You then need to check the log window to see if there are error messages. Sometimes you will need to edit audio settings on your machine to get SuperCollider to work.

The Super Collider version of use_synth :beep; play 69 is:

{SinOsc.ar(440, 0, 0.2)}.play;

Copy the snippet into the coding window on SuperCollider. Place the cursor in the code line and press [SHIFT][ENTER] and you will hear an A4 note (the Stuttgart pitch for standard tuning).

This will play forever.

To stop it you press [COMMAND][.] (the command key and the full stop at the same time.

One of the key differences between Super Collider and Sonic Pi is that Sonic Pi is sound-based (play this sound for this time period) and Super Collider is state-based - get this synthesiser into this state.

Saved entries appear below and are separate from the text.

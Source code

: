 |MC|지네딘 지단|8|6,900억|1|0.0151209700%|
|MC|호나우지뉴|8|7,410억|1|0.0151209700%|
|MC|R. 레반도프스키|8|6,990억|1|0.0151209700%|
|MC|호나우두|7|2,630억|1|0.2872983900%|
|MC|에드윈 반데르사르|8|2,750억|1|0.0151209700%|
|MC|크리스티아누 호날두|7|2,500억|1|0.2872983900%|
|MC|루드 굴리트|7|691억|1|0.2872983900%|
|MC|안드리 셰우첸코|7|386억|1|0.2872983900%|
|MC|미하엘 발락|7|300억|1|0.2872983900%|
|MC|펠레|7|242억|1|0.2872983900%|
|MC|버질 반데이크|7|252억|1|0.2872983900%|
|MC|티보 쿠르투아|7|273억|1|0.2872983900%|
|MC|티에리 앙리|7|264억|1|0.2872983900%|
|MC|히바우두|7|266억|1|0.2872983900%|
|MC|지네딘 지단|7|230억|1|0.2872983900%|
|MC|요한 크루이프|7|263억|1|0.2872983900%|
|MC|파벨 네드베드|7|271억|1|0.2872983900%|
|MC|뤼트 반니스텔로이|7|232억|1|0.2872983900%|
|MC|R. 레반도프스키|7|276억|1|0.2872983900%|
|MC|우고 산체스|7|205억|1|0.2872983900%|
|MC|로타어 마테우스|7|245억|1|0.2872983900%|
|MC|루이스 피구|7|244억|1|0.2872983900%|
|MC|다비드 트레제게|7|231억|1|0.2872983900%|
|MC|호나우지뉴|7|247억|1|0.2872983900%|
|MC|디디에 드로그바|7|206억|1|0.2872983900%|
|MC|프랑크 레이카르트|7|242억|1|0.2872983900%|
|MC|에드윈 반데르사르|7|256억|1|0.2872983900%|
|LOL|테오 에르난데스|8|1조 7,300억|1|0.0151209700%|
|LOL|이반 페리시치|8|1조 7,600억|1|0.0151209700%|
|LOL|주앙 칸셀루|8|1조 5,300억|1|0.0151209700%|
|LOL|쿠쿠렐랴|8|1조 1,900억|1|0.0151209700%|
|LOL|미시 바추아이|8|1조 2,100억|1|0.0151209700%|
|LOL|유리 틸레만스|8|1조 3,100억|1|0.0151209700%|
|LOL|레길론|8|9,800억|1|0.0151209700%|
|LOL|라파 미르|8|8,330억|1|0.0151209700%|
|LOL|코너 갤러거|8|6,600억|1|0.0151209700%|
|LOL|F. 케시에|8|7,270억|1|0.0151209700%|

By default sounds in Super Collider are of indefinite duration.

Lets break down that beep:

Its a function:

{ ... }

We are invoking the play method with the function:

{ ...}.play;

and the body of the function is a Sine Oscillator:

{SinOsc.ar(440, 0, 0.2)}.play;

SinOsc is an object, a sine wave oscillator.

ar is a method called on that object with the parameters 440, 0 and 0.2.

If we look up SinOsc in the documentation browser we will see that the object exposes two functions with the same signature:

SinOsc.ar(freq: 440.0, phase: 0.0, mul: 1.0, add: 0.0)
SinOsc.kr(freq: 440.0, phase: 0.0, mul: 1.0, add: 0.0)

We can see that the parameters in our invocation are:

In this instance the mul is effectively the volume, make it higher and the note will sound louder, lower it will be quieter.

Lets look again at the interface and the two methods ar and kr. The ar/kr pairing appears throughout SuperCollider so its important to understand what they mean.

For the moment we will stick to ar. Later on when we start building a proper synthesiser for Sonic Pi we will look again at the meaning of these.